パンの袋を開け、キャリーケースを引っ張りながら商店街の中でパンの耳をかじった。たっぷりのザラメとカリカリに揚げた食パンの耳はスナック菓子のようで食べやすい。牛乳にストローを刺し、片手で器用に食べて飲むを繰り返す。こうしていると十代の頃に戻ったみたいで、いくらか気分は軽くなった。しかし、前方で仲睦まじく笑い合うカップルや夫婦、親子連れが目に入ればたちまち視界が暗くなる。うつむいたまま歩いていくと、ようやく賑やかな商店街を抜けることができた。

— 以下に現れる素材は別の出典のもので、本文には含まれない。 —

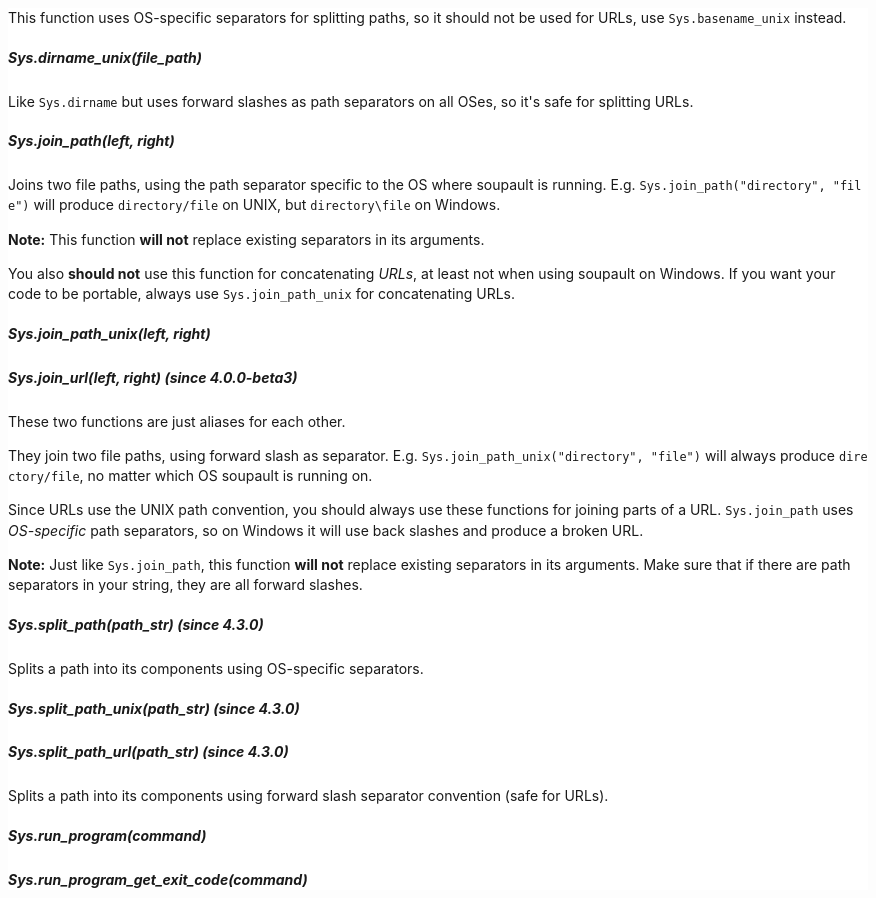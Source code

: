 This function uses OS-specific separators for splitting	paths, so it should not	be used	for URLs,
use `Sys.basename_unix`	instead.

##### <function>Sys.dirname_unix(file_path)</function>

Like `Sys.dirname` but uses forward slashes as path separators on all OSes, so it's safe for splitting URLs.

##### <function>Sys.join_path(left, right)</function>

Joins two file paths, using the path separator specific to the OS where soupault is running.
E.g. `Sys.join_path("directory", "file")` will produce `directory/file` on UNIX, but `directory\file` on Windows.

**Note:** This function **will not** replace existing separators in its arguments.

You also **should not** use this function for concatenating _URLs_, at least not when using soupault on Windows.
If you want your code to be portable, always use `Sys.join_path_unix` for concatenating URLs. 

##### <function>Sys.join_path_unix(left, right)</function>
##### <function>Sys.join_url(left, right)</function> (since 4.0.0-beta3)

These two functions are just aliases for each other.

They join two file paths, using forward slash as separator.
E.g. `Sys.join_path_unix("directory", "file")` will always produce `directory/file`, no matter which OS soupault
is running on.

Since URLs use the UNIX path convention, you should always use these functions for joining parts of a URL.
`Sys.join_path` uses _OS-specific_ path separators, so on Windows it will use back slashes and produce a broken URL. 

**Note:** Just like `Sys.join_path`, this function **will not** replace existing separators in its arguments.
Make sure that if there are path separators in your string, they are all forward slashes.

##### <function>Sys.split_path(path_str)</function> (since 4.3.0)

Splits a path into its components using OS-specific separators.

##### <function>Sys.split_path_unix(path_str)</function> (since 4.3.0)
##### <function>Sys.split_path_url(path_str)</function> (since 4.3.0)

Splits a path into its components using forward slash separator convention (safe for URLs).

##### <function>Sys.run_program(command)</function>
##### <function>Sys.run_program_get_exit_code(command)</function>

その時、目の前で小学校低学年ほどの男子たち三人から蹴られているうさぎの着ぐるみと目が合った。思わず立ち止まる。子供たちは元気よくうさぎの脛を蹴飛ばしていたが、うさぎは痛がる素振りを見せずただただ穏便にお帰り願おうと手を振っていた。子供たちをいっぺんに抱きあげ、商店街の入り口に置く。それから猛ダッシュで『青果店あきやま』に戻ってきた。
「よう。大変そうだな、真心」
倫明はうさぎの被り物を小突きながら言った。すると、うさぎは息を吐き出すかのように「プハッ」と被り物を取り、汗だくの顔を見せた。
「久しぶり、平井」
高校の同級生で、比較的仲が良かった秋山真心が相変わらずの無表情で答えた。抑揚のない声は十七年前よりも一段と低くなっていて、仏頂面とブロッコリーみたいな髪型が威圧感を与える。しかし、彼が表情に乏しいだけで中身が純朴なのは熟知しているので、倫明は懐かしさのあまりその場で大笑いしてしまった。

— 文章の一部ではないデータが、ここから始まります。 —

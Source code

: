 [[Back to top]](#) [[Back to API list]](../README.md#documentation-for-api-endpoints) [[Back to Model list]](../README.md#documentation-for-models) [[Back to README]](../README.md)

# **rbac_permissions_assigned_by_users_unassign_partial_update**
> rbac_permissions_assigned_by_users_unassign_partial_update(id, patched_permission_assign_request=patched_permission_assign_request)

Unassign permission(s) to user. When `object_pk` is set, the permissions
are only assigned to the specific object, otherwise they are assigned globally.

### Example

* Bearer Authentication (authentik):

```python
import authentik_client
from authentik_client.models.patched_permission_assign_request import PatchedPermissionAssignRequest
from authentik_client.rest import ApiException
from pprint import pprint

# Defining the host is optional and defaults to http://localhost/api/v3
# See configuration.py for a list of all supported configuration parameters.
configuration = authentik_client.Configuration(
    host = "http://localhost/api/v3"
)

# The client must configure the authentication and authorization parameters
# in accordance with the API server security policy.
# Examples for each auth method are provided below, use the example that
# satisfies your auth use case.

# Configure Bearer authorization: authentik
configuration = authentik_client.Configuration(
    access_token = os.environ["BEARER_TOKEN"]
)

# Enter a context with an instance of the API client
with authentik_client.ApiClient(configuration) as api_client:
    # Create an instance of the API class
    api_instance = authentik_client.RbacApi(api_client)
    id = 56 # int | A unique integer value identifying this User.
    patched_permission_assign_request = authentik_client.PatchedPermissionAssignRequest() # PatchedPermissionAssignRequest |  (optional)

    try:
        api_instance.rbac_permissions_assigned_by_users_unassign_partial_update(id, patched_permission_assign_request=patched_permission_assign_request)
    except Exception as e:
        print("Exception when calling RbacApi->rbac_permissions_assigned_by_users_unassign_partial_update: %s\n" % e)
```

「うわぁ、全然変わんねぇな。このブロッコリー頭も懐かしい」
そう言って無遠慮に彼の髪の毛を触った。真心も身長が高いが、倫明よりも三センチほど低い。唯一、真心の頭を軽々触ることができ、その度に彼は嫌そうに払いのけて逃げるのだ。案の定、真心はさっと腰をかがめて倫明の手から逃げようとする。
「おまえ、ちょっと痩せたな」
真心が訝しげに言う。その指摘に、倫明は笑っていた顔を強張らせた。
「ラグビーやってた頃はもっと横に広かっただろ」
真心は大げさに両手を広げて言った。被り物はなくとも、うさぎの着ぐるみ姿なのでなんだかファンシーな雰囲気である。すかさず倫明は「それ相撲取りじゃん」と笑いながら言い返した。真心は首を傾げて、なおも両手を広げて「これくらいだった」と言い張っているが適当にあしらう。

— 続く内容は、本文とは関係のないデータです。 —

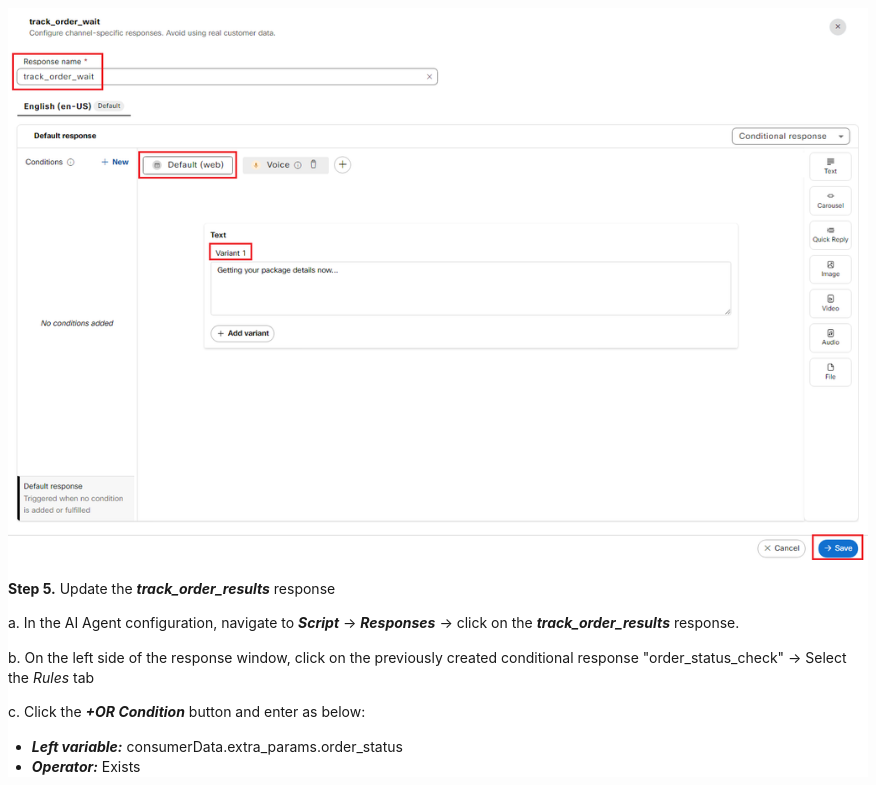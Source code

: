  ![track_order_wait chat](./assets/L5-09.png)

**Step 5.** Update the ***track_order_results*** response

a. In the AI Agent configuration, navigate to ***Script*** -> ***Responses*** -> click on the ***track_order_results*** response.

b. On the left side of the response window, click on the previously created conditional response "order_status_check" -> Select the *Rules* tab

c. Click the ***+OR Condition*** button and enter as below:

- ***Left variable:*** consumerData.extra_params.order_status
- ***Operator:*** Exists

「そういえば明日の夜、同窓会やるんだけど来るか? 幹事に言っとくよ」
気を取り直して言う真心の言葉に、倫明はわずかに拍子抜けした。
「と言っても、三年の時に仲良かったやつらしか来ないし、男しかいない」
「うわっ、なにそれ。つまんなそう」
「まぁ、そう言わずに」
それから真心は表情を変えることなく淡々と店の場所と時間を教えてくれる。電話番号は昔と変わっていないので、あとで連絡してほしいと伝えると真心はコクリと頷いて見送ってくれた。